To get a better understanding of the patients’ symptoms and complaints and whether this related to the status of the menisci, we looked at scores from the KOOS and EQ-5D questionnaires that patients completed shortly before ACL reconstruction surgery. We observed a high variation between individual patients in all categories of the KOOS questionnaire. However, this patient variation was not related to the presence of an additional meniscus injury (Fig. 4A). Furthermore, the EQ-5D sum score, which is a measure for quality of life within five dimensions, did not differ between IAR and AR + CMI (Fig. 4B). Finally, the patients were asked to provide a score on a scale of 0 to 100 to indicate their general health status at that moment. This self-reported health score did not differ significantly between the IAR and AR + CMI groups (Fig. 4C). Altogether, these data indicate that, contrary to our expectations, patients with a concurrent meniscus injury did not experience worse symptoms compared to patients with an isolated ACL rupture at time of ACL reconstruction.

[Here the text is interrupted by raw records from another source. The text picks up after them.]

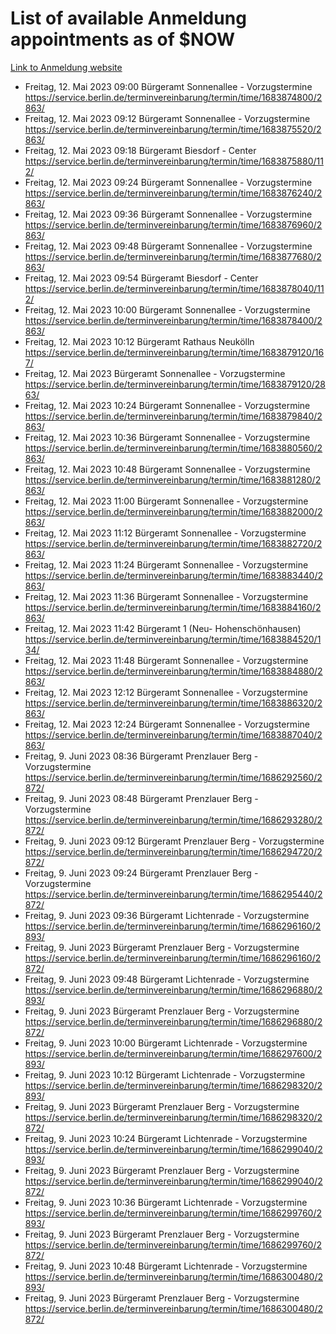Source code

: # List of available Anmeldung appointments as of $NOW
[Link to Anmeldung website](https://service.berlin.de/terminvereinbarung/termin/tag.php?termin=1&anliegen[]=120686&dienstleisterlist=122210,122217,327316,122219,327312,122227,327314,122231,327346,122243,327348,122254,122252,329742,122260,329745,122262,329748,122271,327278,122273,327274,122277,327276,330436,122280,327294,122282,327290,122284,327292,122291,327270,122285,327266,122286,327264,122296,327268,150230,329760,122297,327286,122294,327284,122312,329763,122314,329775,122304,327330,122311,327334,122309,327332,317869,122281,327352,122279,329772,122283,122276,327324,122274,327326,122267,329766,122246,327318,122251,327320,122257,327322,122208,327298,122226,327300&herkunft=http%3A%2F%2Fservice.berlin.de%2Fdienstleistung%2F120686%2F)
- Freitag, 12. Mai 2023 09:00 Bürgeramt Sonnenallee - Vorzugstermine https://service.berlin.de/terminvereinbarung/termin/time/1683874800/2863/
- Freitag, 12. Mai 2023 09:12 Bürgeramt Sonnenallee - Vorzugstermine https://service.berlin.de/terminvereinbarung/termin/time/1683875520/2863/
- Freitag, 12. Mai 2023 09:18 Bürgeramt Biesdorf - Center https://service.berlin.de/terminvereinbarung/termin/time/1683875880/112/
- Freitag, 12. Mai 2023 09:24 Bürgeramt Sonnenallee - Vorzugstermine https://service.berlin.de/terminvereinbarung/termin/time/1683876240/2863/
- Freitag, 12. Mai 2023 09:36 Bürgeramt Sonnenallee - Vorzugstermine https://service.berlin.de/terminvereinbarung/termin/time/1683876960/2863/
- Freitag, 12. Mai 2023 09:48 Bürgeramt Sonnenallee - Vorzugstermine https://service.berlin.de/terminvereinbarung/termin/time/1683877680/2863/
- Freitag, 12. Mai 2023 09:54 Bürgeramt Biesdorf - Center https://service.berlin.de/terminvereinbarung/termin/time/1683878040/112/
- Freitag, 12. Mai 2023 10:00 Bürgeramt Sonnenallee - Vorzugstermine https://service.berlin.de/terminvereinbarung/termin/time/1683878400/2863/
- Freitag, 12. Mai 2023 10:12 Bürgeramt Rathaus Neukölln https://service.berlin.de/terminvereinbarung/termin/time/1683879120/167/
- Freitag, 12. Mai 2023  Bürgeramt Sonnenallee - Vorzugstermine https://service.berlin.de/terminvereinbarung/termin/time/1683879120/2863/
- Freitag, 12. Mai 2023 10:24 Bürgeramt Sonnenallee - Vorzugstermine https://service.berlin.de/terminvereinbarung/termin/time/1683879840/2863/
- Freitag, 12. Mai 2023 10:36 Bürgeramt Sonnenallee - Vorzugstermine https://service.berlin.de/terminvereinbarung/termin/time/1683880560/2863/
- Freitag, 12. Mai 2023 10:48 Bürgeramt Sonnenallee - Vorzugstermine https://service.berlin.de/terminvereinbarung/termin/time/1683881280/2863/
- Freitag, 12. Mai 2023 11:00 Bürgeramt Sonnenallee - Vorzugstermine https://service.berlin.de/terminvereinbarung/termin/time/1683882000/2863/
- Freitag, 12. Mai 2023 11:12 Bürgeramt Sonnenallee - Vorzugstermine https://service.berlin.de/terminvereinbarung/termin/time/1683882720/2863/
- Freitag, 12. Mai 2023 11:24 Bürgeramt Sonnenallee - Vorzugstermine https://service.berlin.de/terminvereinbarung/termin/time/1683883440/2863/
- Freitag, 12. Mai 2023 11:36 Bürgeramt Sonnenallee - Vorzugstermine https://service.berlin.de/terminvereinbarung/termin/time/1683884160/2863/
- Freitag, 12. Mai 2023 11:42 Bürgeramt 1 (Neu- Hohenschönhausen) https://service.berlin.de/terminvereinbarung/termin/time/1683884520/134/
- Freitag, 12. Mai 2023 11:48 Bürgeramt Sonnenallee - Vorzugstermine https://service.berlin.de/terminvereinbarung/termin/time/1683884880/2863/
- Freitag, 12. Mai 2023 12:12 Bürgeramt Sonnenallee - Vorzugstermine https://service.berlin.de/terminvereinbarung/termin/time/1683886320/2863/
- Freitag, 12. Mai 2023 12:24 Bürgeramt Sonnenallee - Vorzugstermine https://service.berlin.de/terminvereinbarung/termin/time/1683887040/2863/
- Freitag, 9. Juni 2023 08:36 Bürgeramt Prenzlauer Berg - Vorzugstermine https://service.berlin.de/terminvereinbarung/termin/time/1686292560/2872/
- Freitag, 9. Juni 2023 08:48 Bürgeramt Prenzlauer Berg - Vorzugstermine https://service.berlin.de/terminvereinbarung/termin/time/1686293280/2872/
- Freitag, 9. Juni 2023 09:12 Bürgeramt Prenzlauer Berg - Vorzugstermine https://service.berlin.de/terminvereinbarung/termin/time/1686294720/2872/
- Freitag, 9. Juni 2023 09:24 Bürgeramt Prenzlauer Berg - Vorzugstermine https://service.berlin.de/terminvereinbarung/termin/time/1686295440/2872/
- Freitag, 9. Juni 2023 09:36 Bürgeramt Lichtenrade - Vorzugstermine https://service.berlin.de/terminvereinbarung/termin/time/1686296160/2893/
- Freitag, 9. Juni 2023  Bürgeramt Prenzlauer Berg - Vorzugstermine https://service.berlin.de/terminvereinbarung/termin/time/1686296160/2872/
- Freitag, 9. Juni 2023 09:48 Bürgeramt Lichtenrade - Vorzugstermine https://service.berlin.de/terminvereinbarung/termin/time/1686296880/2893/
- Freitag, 9. Juni 2023  Bürgeramt Prenzlauer Berg - Vorzugstermine https://service.berlin.de/terminvereinbarung/termin/time/1686296880/2872/
- Freitag, 9. Juni 2023 10:00 Bürgeramt Lichtenrade - Vorzugstermine https://service.berlin.de/terminvereinbarung/termin/time/1686297600/2893/
- Freitag, 9. Juni 2023 10:12 Bürgeramt Lichtenrade - Vorzugstermine https://service.berlin.de/terminvereinbarung/termin/time/1686298320/2893/
- Freitag, 9. Juni 2023  Bürgeramt Prenzlauer Berg - Vorzugstermine https://service.berlin.de/terminvereinbarung/termin/time/1686298320/2872/
- Freitag, 9. Juni 2023 10:24 Bürgeramt Lichtenrade - Vorzugstermine https://service.berlin.de/terminvereinbarung/termin/time/1686299040/2893/
- Freitag, 9. Juni 2023  Bürgeramt Prenzlauer Berg - Vorzugstermine https://service.berlin.de/terminvereinbarung/termin/time/1686299040/2872/
- Freitag, 9. Juni 2023 10:36 Bürgeramt Lichtenrade - Vorzugstermine https://service.berlin.de/terminvereinbarung/termin/time/1686299760/2893/
- Freitag, 9. Juni 2023  Bürgeramt Prenzlauer Berg - Vorzugstermine https://service.berlin.de/terminvereinbarung/termin/time/1686299760/2872/
- Freitag, 9. Juni 2023 10:48 Bürgeramt Lichtenrade - Vorzugstermine https://service.berlin.de/terminvereinbarung/termin/time/1686300480/2893/
- Freitag, 9. Juni 2023  Bürgeramt Prenzlauer Berg - Vorzugstermine https://service.berlin.de/terminvereinbarung/termin/time/1686300480/2872/
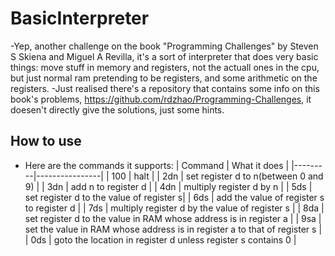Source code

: # BasicInterpreter
-Yep, another challenge on the book "Programming Challenges" by Steven S Skiena and Miguel A Revilla, it's a sort of interpreter that does very basic things: move stuff in memory and registers, not the actuall ones in the cpu, but just normal ram pretending to be registers, and some arithmetic on the registers.
-Just realised there's a repository that contains some info on this book's problems, https://github.com/rdzhao/Programming-Challenges, it doesen't directly give the solutions, just some hints.

## How to use
- Here are the commands it supports:
| Command | What it does |
|---------|----------------|
| 100     | halt |
| 2dn     | set register d to n(between 0 and 9) |
| 3dn     | add n to register d |
| 4dn     | multiply register d by n |
| 5ds     | set register d to the value of register s|
| 6ds     | add the value of register s to register d |
| 7ds     | multiply register d by the value of register s |
| 8da     | set register d to the value in RAM whose address is in register a |
| 9sa     | set the value in RAM whose address is in register a to that of register s |
| 0ds     | goto the location in register d unless register s contains 0 |
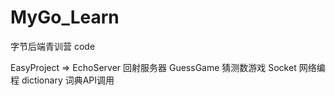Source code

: # MyGo_Learn
字节后端青训营 code

EasyProject =>
EchoServer 回射服务器
GuessGame 猜测数游戏
Socket 网络编程
dictionary 词典API调用
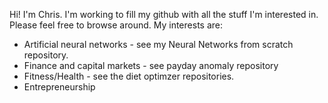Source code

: Hi! I'm Chris. I'm working to fill my github with all the stuff I'm interested in. Please feel free to browse around. My interests are: 
- Artificial neural networks - see my Neural Networks from scratch repository.
- Finance and capital markets - see payday anomaly repository
- Fitness/Health - see the diet optimzer repositories.
- Entrepreneurship

<!---
Chris-Crimi/Chris-Crimi is a ✨ special ✨ repository because its `README.md` (this file) appears on your GitHub profile.
You can click the Preview link to take a look at your changes.
--->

ACL reconstruction improves patient reported outcome measures, but patients with concurrent meniscal injury show slightly less improvement after two years.
As meniscus damage is related to a higher probability for PTOA development, we set out to determine whether concurrent meniscus injury affected the trajectory of PROMS over time, by evaluation of KOOS scores six months postoperatively and KOOS and EQ-5D scores two years postoperatively. We found that after six months the total KOOS score and the scores for the various KOOS sub categories on average improved compared to baseline scores. Although generally an improvement was observed in both groups, we did not find any differences between the IAR and AR + CMI groups at this timepoint (Fig. 5A). Furthermore, at two years follow-up we found an improvement in both KOOS score as well as quality of life measured by the EQ-5D score compared to baseline, but again there were no differences between the IAR and AR + CMI groups (Fig. 5B-C). Of note, the absolute KOOS and EQ-5D scores did not differ as well between groups at either the six month or two year follow-up moment (Additional File 9A-C). Interestingly, although the absolute self-reported health score at two years follow-up did not differ between the IAR and AR + CMI groups (Additional File 9D), we observed a greater improvement of the self-reported health score for patients with an isolated ACL rupture compared to patients with concurrent meniscal injury at two years follow-up compared to baseline (Fig. 5D).
Synovial inflammation varies depending on the time elapsed since ACL rupture.
As we did not find any pronounced impact of concurrent meniscal injury on synovitis, we investigated whether there are other factors that might impact the extent of synovial inflammation after ACL rupture. On histology, a negative correlation was found between the time from ACL rupture to reconstruction surgery, and thus sampling of the synovial tissue, and the average, lining and vascularisation scores (Fig. 6A), indicating more inflammation earlier after ACL rupture. No correlation was found with cellular infiltration. Additionally, we did not find correlations between histology scores and BMI or age, or male/female differences (Additional File 10A-B). Subsequently, as we found that the severity of synovitis is related to time after ACL rupture, we looked whether this differed between the IAR and AR + CMI groups, as this might impact the absence of differences that we found when comparing those groups. We found no differences in average time between ACL rupture and reconstruction surgery between the two groups, thus indicating this did not affect our analysis when comparing the two groups (Fig. 6B).